• WHAT TO WORK ON:
In the data that follows, count the lines in which the word "continuation" occurs, and report that figure alone.

• Rendered images with source text:
__________
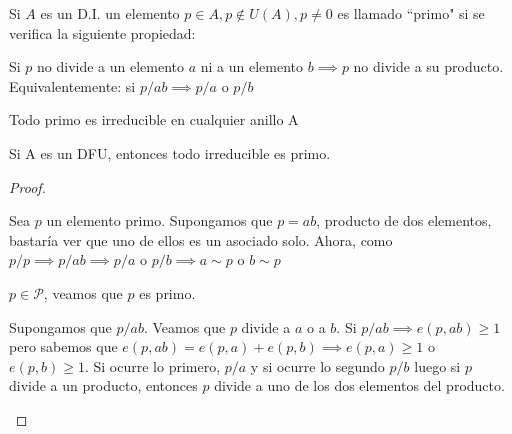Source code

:\begin{ndef}
	Si $A$ es un D.I. un elemento $p\in A , p \notin U(A), p \ne 0$ es llamado “primo" si se verifica la siguiente propiedad:

	Si $p$ no divide a un elemento $a$ ni a un elemento $b \implies p$ no divide a su producto.\\
	Equivalentemente: si $p/ab \implies p/a$ o $p/b$

\end{ndef}

\begin{nprop}
\begin{nlist}
	\item Todo primo es irreducible en cualquier anillo A
	\item Si A es un DFU, entonces todo irreducible es primo.
\end{nlist}
\end{nprop}
\begin{proof}
	\begin{nlist}
	\item Sea $p$ un elemento primo. Supongamos que $p=ab$, producto de dos elementos, bastaría ver que uno de ellos es un asociado solo. Ahora, como $p/p \implies p/ab \implies  p/a $ o $p/b \implies a \sim p$ o $b \sim p$

	\item $p \in \mathcal{P}$, veamos que $p$ es primo.

Supongamos que $p/ab$. Veamos que $p$ divide a $a$ o a $b$.
Si $p/ab\implies e(p,ab) \geq 1$ pero sabemos que $e(p,ab) = e(p,a)+e(p,b) \implies e(p,a) \geq 1$ o $e(p,b) \geq 1$. Si ocurre lo primero, $p/a$ y si ocurre lo segundo $p/b$ luego si $p$ divide a un producto, entonces $p$ divide a uno de los dos elementos del producto.
\end{nlist}
\end{proof}



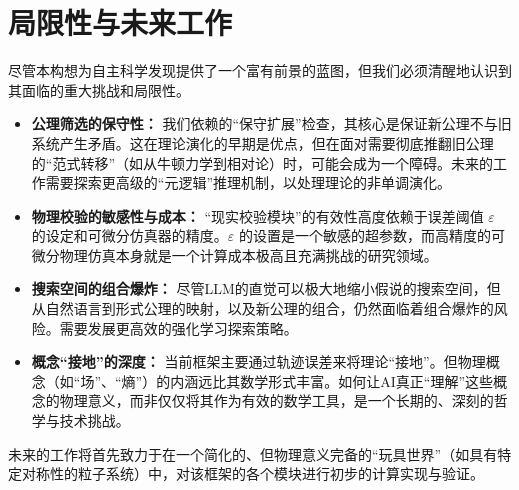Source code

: \documentclass[11pt, a4paper]{article}
\begin{document}
\section{局限性与未来工作}
尽管本构想为自主科学发现提供了一个富有前景的蓝图，但我们必须清醒地认识到其面临的重大挑战和局限性。

\begin{itemize}
	\item \textbf{公理筛选的保守性：} 我们依赖的“保守扩展”检查，其核心是保证新公理不与旧系统产生矛盾。这在理论演化的早期是优点，但在面对需要彻底推翻旧公理的“范式转移”（如从牛顿力学到相对论）时，可能会成为一个障碍。未来的工作需要探索更高级的“元逻辑”推理机制，以处理理论的非单调演化。
	
	\item \textbf{物理校验的敏感性与成本：} “现实校验模块”的有效性高度依赖于误差阈值 $\varepsilon$ 的设定和可微分仿真器的精度。$\varepsilon$ 的设置是一个敏感的超参数，而高精度的可微分物理仿真本身就是一个计算成本极高且充满挑战的研究领域。
	
	\item \textbf{搜索空间的组合爆炸：} 尽管LLM的直觉可以极大地缩小假说的搜索空间，但从自然语言到形式公理的映射，以及新公理的组合，仍然面临着组合爆炸的风险。需要发展更高效的强化学习探索策略。
	
	\item \textbf{概念“接地”的深度：} 当前框架主要通过轨迹误差来将理论“接地”。但物理概念（如“场”、“熵”）的内涵远比其数学形式丰富。如何让AI真正“理解”这些概念的物理意义，而非仅仅将其作为有效的数学工具，是一个长期的、深刻的哲学与技术挑战。
\end{itemize}

未来的工作将首先致力于在一个简化的、但物理意义完备的“玩具世界”（如具有特定对称性的粒子系统）中，对该框架的各个模块进行初步的计算实现与验证。

\printbibliography
\end{document}

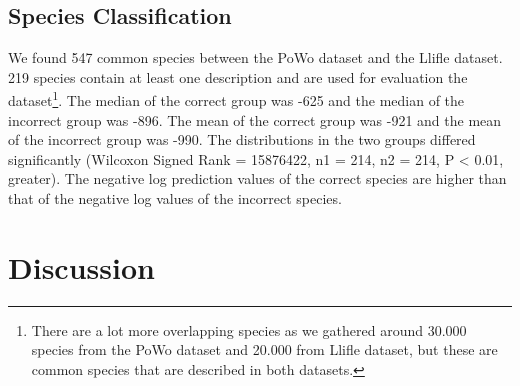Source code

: \documentclass[a4paper, 12pt, oneside]{book} %
\begin{document}
\subsection{Species Classification}
We found 547 common species between the PoWo dataset and the Llifle dataset.
219 species contain at least one description and are used for evaluation the dataset\footnote{There are a lot more overlapping species as we gathered around 30.000 species from the PoWo dataset and 20.000 from Llifle dataset, but these are common species that are described in both datasets.}.
The median of the correct group was -625 and the median of the incorrect group was -896.
The mean of the correct group was -921 and the mean of the incorrect group was -990.
The distributions in the two groups differed significantly (Wilcoxon Signed Rank = 15876422, n1 = 214, n2 = 214, P < 0.01, greater).
The negative log prediction values of the correct species are higher than that of the negative log values of the incorrect species.

\newpage
\section{Discussion} \label{par:discussion}
\end{document}
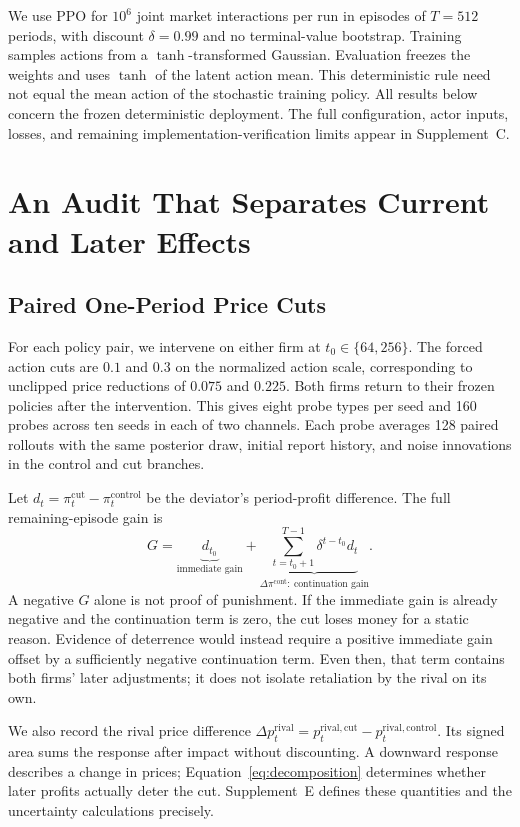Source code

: \documentclass{article}
\begin{document}
We use PPO \citep{schulman2017proximal} for $10^6$ joint market interactions per run in episodes of $T=512$ periods, with discount $\delta=0.99$ and no terminal-value bootstrap. Training samples actions from a $\tanh$-transformed Gaussian. Evaluation freezes the weights and uses $\tanh$ of the latent action mean. This deterministic rule need not equal the mean action of the stochastic training policy. All results below concern the frozen deterministic deployment. The full configuration, actor inputs, losses, and remaining implementation-verification limits appear in Supplement~C.

\section{An Audit That Separates Current and Later Effects}

\subsection{Paired One-Period Price Cuts}

For each policy pair, we intervene on either firm at $t_0\in\{64,256\}$. The forced action cuts are $0.1$ and $0.3$ on the normalized action scale, corresponding to unclipped price reductions of $0.075$ and $0.225$. Both firms return to their frozen policies after the intervention. This gives eight probe types per seed and 160 probes across ten seeds in each of two channels. Each probe averages 128 paired rollouts with the same posterior draw, initial report history, and noise innovations in the control and cut branches.

Let $d_t=\pi_t^{\mathrm{cut}}-\pi_t^{\mathrm{control}}$ be the deviator's period-profit difference. The full remaining-episode gain is
\begin{equation}
G=\underbrace{d_{t_0}}_{\text{immediate gain}}+
\underbrace{\sum_{t=t_0+1}^{T-1}\delta^{t-t_0}d_t}_{\Delta\pi^{\mathrm{cont}}:\ \text{continuation gain}}.
\label{eq:decomposition}
\end{equation}
A negative $G$ alone is not proof of punishment. If the immediate gain is already negative and the continuation term is zero, the cut loses money for a static reason. Evidence of deterrence would instead require a positive immediate gain offset by a sufficiently negative continuation term. Even then, that term contains both firms' later adjustments; it does not isolate retaliation by the rival on its own.

We also record the rival price difference $\Delta p_t^{\mathrm{rival}}=p_t^{\mathrm{rival,cut}}-p_t^{\mathrm{rival,control}}$. Its signed area sums the response after impact without discounting. A downward response describes a change in prices; Equation~\eqref{eq:decomposition} determines whether later profits actually deter the cut. Supplement~E defines these quantities and the uncertainty calculations precisely.
\end{document}
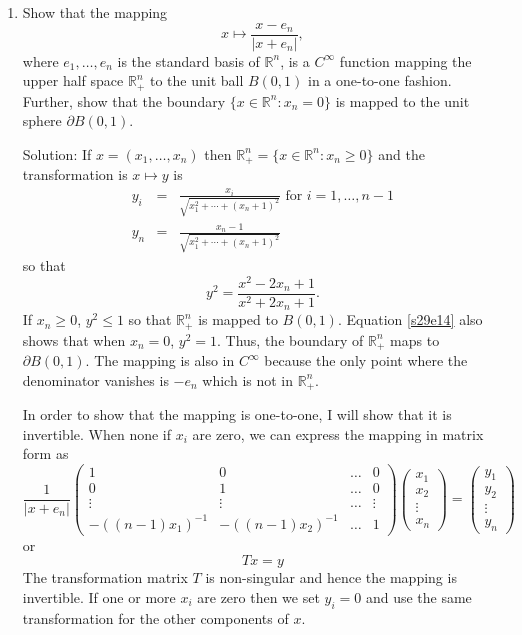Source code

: \documentclass{article}
\theoremstyle{plain}
\numberwithin{thm}{section}
\theoremstyle{plain}
\numberwithin{prop}{section}
\theoremstyle{definition}
\numberwithin{defn}{section}
\theoremstyle{remark}
\numberwithin{equation}{section}
\begin{document}
\begin{enumerate}
\item Show that the mapping
\[
x \mapsto \frac{x - e_n}{|x + e_n|},
\]
where $e_1, \ldots, e_n$ is the standard basis of $\mathbb{R}^n$, is a $C^\infty$ function mapping the upper half
space $\mathbb{R}^n_+$ to the unit ball $B(0, 1)$ in a one-to-one fashion. Further, show that the boundary
$\{x \in \mathbb{R}^n: x_n = 0\}$ is mapped to the unit sphere $\partial B(0, 1)$.

Solution: If $x = (x_1, \ldots, x_n)$ then $\mathbb{R}^n_+ = \{x \in \mathbb{R}^n : x_n \ge 0\}$ and the 
transformation is $x \mapsto y$ is
\begin{eqnarray*}
y_i &=& \frac{x_i}{\sqrt{x_1^2 + \cdots + (x_n + 1)^2}} \text{ for } i = 1, \ldots, n - 1 \\
y_n &=& \frac{x_n - 1}{\sqrt{x_1^2 + \cdots + (x_n + 1)^2}}  
\end{eqnarray*}
so that
\begin{equation}\label{s29e14}
y^2 = \frac{x^2 - 2x_n + 1}{x^2 + 2x_n + 1}.
\end{equation}
If $x_n \ge 0$, $y^2 \le 1$ so that $\mathbb{R}^n_+$ is mapped to $B(0, 1)$. Equation \eqref{s29e14} also shows 
that when $x_n = 0$, $y^2 = 1$. Thus, the boundary of $\mathbb{R}^n_+$ maps to $\partial B(0, 1)$. The mapping is
also in $C^\infty$ because the only point where the denominator vanishes is $-e_n$ which is not in 
$\mathbb{R}^n_+$.

In order to show that the mapping is one-to-one, I will show that it is invertible. When none if $x_i$ are
zero, we can express the mapping in matrix form as
\[
\frac{1}{|x + e_n|}\begin{pmatrix}
1 & 0 & \ldots & 0 \\
0 & 1 & \ldots & 0 \\
\vdots & \vdots & \ldots & \vdots \\
-((n-1)x_1)^{-1} & -((n-1)x_2)^{-1} & \ldots &1 
\end{pmatrix}\begin{pmatrix}
x_1 \\
x_2 \\
\vdots \\
x_n
\end{pmatrix} = \begin{pmatrix}
y_1 \\
y_2 \\
\vdots \\
y_n
\end{pmatrix}
\]
or
\[
Tx = y
\]
The transformation matrix $T$ is non-singular and hence the mapping is invertible. If one or more $x_i$ are zero 
then we set $y_i = 0$ and use the same transformation for the other components of $x$. 


\end{enumerate}
\end{document}
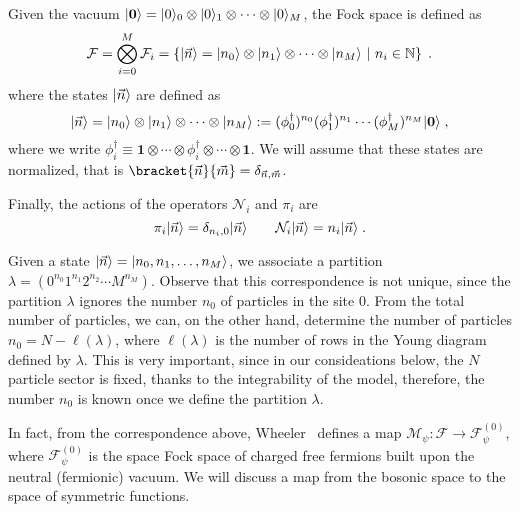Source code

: \documentclass[a4paper,11pt]{amsart}
\begin{document}
Given the vacuum \(\lvert\bm{0}\rangle = \lvert0\rangle_0\otimes \lvert0\rangle_1
\otimes \cdots \otimes  \lvert0\rangle_M\),
the Fock space is defined as 
\begin{equation}
  \mathcal{F} = \bigotimes_{i=0}^M \mathcal{F}_i = 
  \left\{\lvert\vec{n}\rangle = \lvert n_0\rangle\otimes \lvert n_1\rangle \otimes \cdots
  \otimes \lvert n_M\rangle \ | \ n_i \in \mathbb{N} \right\}\; .
\end{equation}
where the states \(\lvert\vec{n}\rangle\) are defined as 
\begin{equation}
  \lvert\vec{n}\rangle = \lvert n_0\rangle\otimes \lvert n_1\rangle \otimes \cdots \otimes \lvert n_M\rangle 
 : =  (\phi_0^\dagger)^{n_0} (\phi_1^\dagger)^{n_1} \cdots  (\phi_M^\dagger)^{n_M} \lvert\bm{0}\rangle \; ,
\end{equation}
where we write \(\phi_i^\dagger \equiv \bm{1} \otimes  \cdots \otimes
\phi_i^\dagger \otimes \cdots \otimes \bm{1}\).
We will assume that these states are normalized, that is
\(\bracket{\vec{n}}{\vec{m}}=\delta_{\vec{n}, \vec{m}}\). 

Finally, the actions of the operators \(\mathcal{N}_i\) and \(\pi_i\) are
\begin{equation}
    \pi_i\lvert\vec{n}\rangle  = \delta_{n_i, 0} \lvert\vec{n}\rangle \qquad 
    \mathcal{N}_i\lvert\vec{n}\rangle = n_i \lvert\vec{n}\rangle\; .
\end{equation}
 
Given a state \(\lvert\vec{n}\rangle = \lvert n_0, n_1, \dots, n_M\rangle\), we
associate a partition \( \lambda = (0^{n_0} 1^{n_1} 2^{n_2} \cdots
M^{n_M})\). Observe that this correspondence is not unique, since the
partition \(\lambda\) ignores the number \(n_0\) of particles in the
site \(0\). From the total number of particles, we can, on the other hand,
determine the number of particles \(n_0 = N - \ell(\lambda)\), where
\(\ell(\lambda)\) is the number of rows in the Young diagram defined
by \(\lambda\). This is very important, since in our consideations 
below, the \(N\) particle sector is fixed, thanks to the integrability of 
the model, therefore, the number \(n_0\) is known once we define the 
partition \(\lambda\). 

In fact, from the correspondence above, Wheeler~\cite{Wheeler:2010vmq}
defines a map \(\mathcal{M}_\psi: \mathcal{F}\to
\mathcal{F}^{(0)}_\psi\), where \(\mathcal{F}^{(0)}_\psi\) is the
space Fock space of charged free fermions built upon the neutral
(fermionic) vacuum. We will discuss a map from the bosonic space to
the space of symmetric functions.
\end{document}
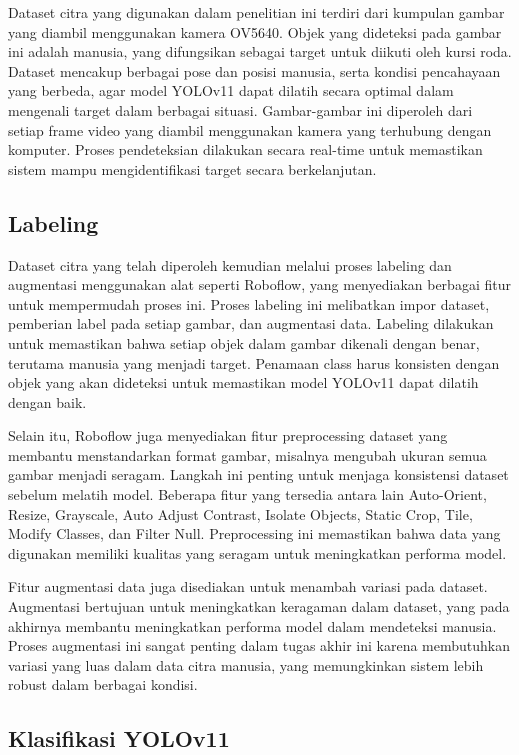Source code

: Dataset citra yang digunakan dalam penelitian ini terdiri dari kumpulan gambar yang diambil menggunakan kamera OV5640. Objek yang dideteksi pada gambar ini adalah manusia, yang difungsikan sebagai target untuk diikuti oleh kursi roda. Dataset mencakup berbagai pose dan posisi manusia, serta kondisi pencahayaan yang berbeda, agar model YOLOv11 dapat dilatih secara optimal dalam mengenali target dalam berbagai situasi. Gambar-gambar ini diperoleh dari setiap frame video yang diambil menggunakan kamera yang terhubung dengan komputer. Proses pendeteksian dilakukan secara real-time untuk memastikan sistem mampu mengidentifikasi target secara berkelanjutan.

\subsection{Labeling}
\label{subsec:labeling}

Dataset citra yang telah diperoleh kemudian melalui proses labeling dan augmentasi menggunakan alat seperti Roboflow, yang menyediakan berbagai fitur untuk mempermudah proses ini. Proses labeling ini melibatkan impor dataset, pemberian label pada setiap gambar, dan augmentasi data. Labeling dilakukan untuk memastikan bahwa setiap objek dalam gambar dikenali dengan benar, terutama manusia yang menjadi target. Penamaan class harus konsisten dengan objek yang akan dideteksi untuk memastikan model YOLOv11 dapat dilatih dengan baik.

Selain itu, Roboflow juga menyediakan fitur preprocessing dataset yang membantu menstandarkan format gambar, misalnya mengubah ukuran semua gambar menjadi seragam. Langkah ini penting untuk menjaga konsistensi dataset sebelum melatih model. Beberapa fitur yang tersedia antara lain Auto-Orient, Resize, Grayscale, Auto Adjust Contrast, Isolate Objects, Static Crop, Tile, Modify Classes, dan Filter Null. Preprocessing ini memastikan bahwa data yang digunakan memiliki kualitas yang seragam untuk meningkatkan performa model.

Fitur augmentasi data juga disediakan untuk menambah variasi pada dataset. Augmentasi bertujuan untuk meningkatkan keragaman dalam dataset, yang pada akhirnya membantu meningkatkan performa model dalam mendeteksi manusia. Proses augmentasi ini sangat penting dalam tugas akhir ini karena membutuhkan variasi yang luas dalam data citra manusia, yang memungkinkan sistem lebih robust dalam berbagai kondisi.

\subsection{Klasifikasi YOLOv11}
\label{subsec:klasifikasiYOLOv11}

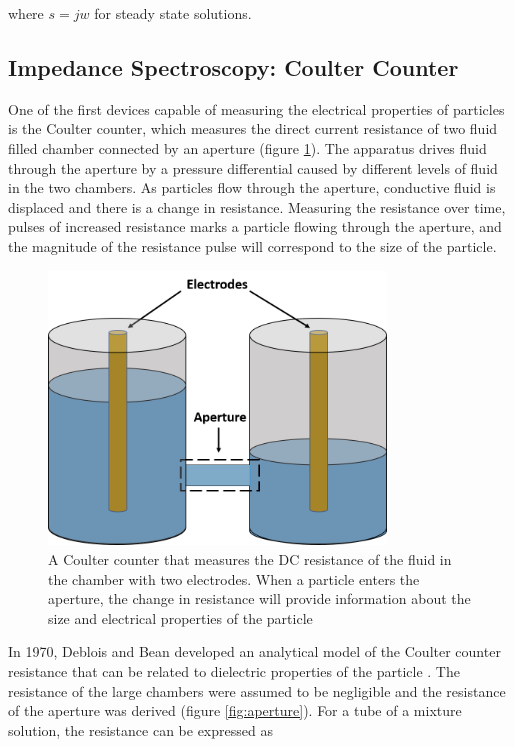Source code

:  \noindent where $s=jw$ for steady state solutions.

\subsection*{Impedance Spectroscopy: Coulter Counter}
\par One of the first devices capable of measuring the electrical properties of particles is the Coulter counter, which measures the direct current resistance of two fluid filled chamber connected by an aperture (figure \ref{fig:coulter_counter}). The apparatus drives fluid through the aperture by a pressure differential caused by different levels of fluid in the two chambers. As particles flow through the aperture, conductive fluid is displaced and there is a change in resistance. Measuring the resistance over time, pulses of increased resistance marks a particle flowing through the aperture, and the magnitude of the resistance pulse will correspond to the size of the particle. 


\begin{figure}[ht]
    \centering
    \includegraphics[width=0.8\textwidth]{images/coultierCounter.png}
    \caption[Illustration of Coulter counter principles]{A Coulter counter that measures the DC resistance of the fluid in the chamber with two electrodes. When a particle enters the aperture, the change in resistance will provide information about the size and electrical properties of the particle}
    \label{fig:coulter_counter}
\end{figure}


In 1970, Deblois and Bean developed an analytical model of the Coulter counter resistance that can be related to dielectric properties of the particle \cite{deblois_counting_1970}. The resistance of the large chambers were assumed to be negligible and the resistance of the aperture was derived (figure \ref{fig:aperture}). For a tube of a mixture solution, the resistance can be expressed as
__________
• RESPONSE TO THE EXERCISE:
2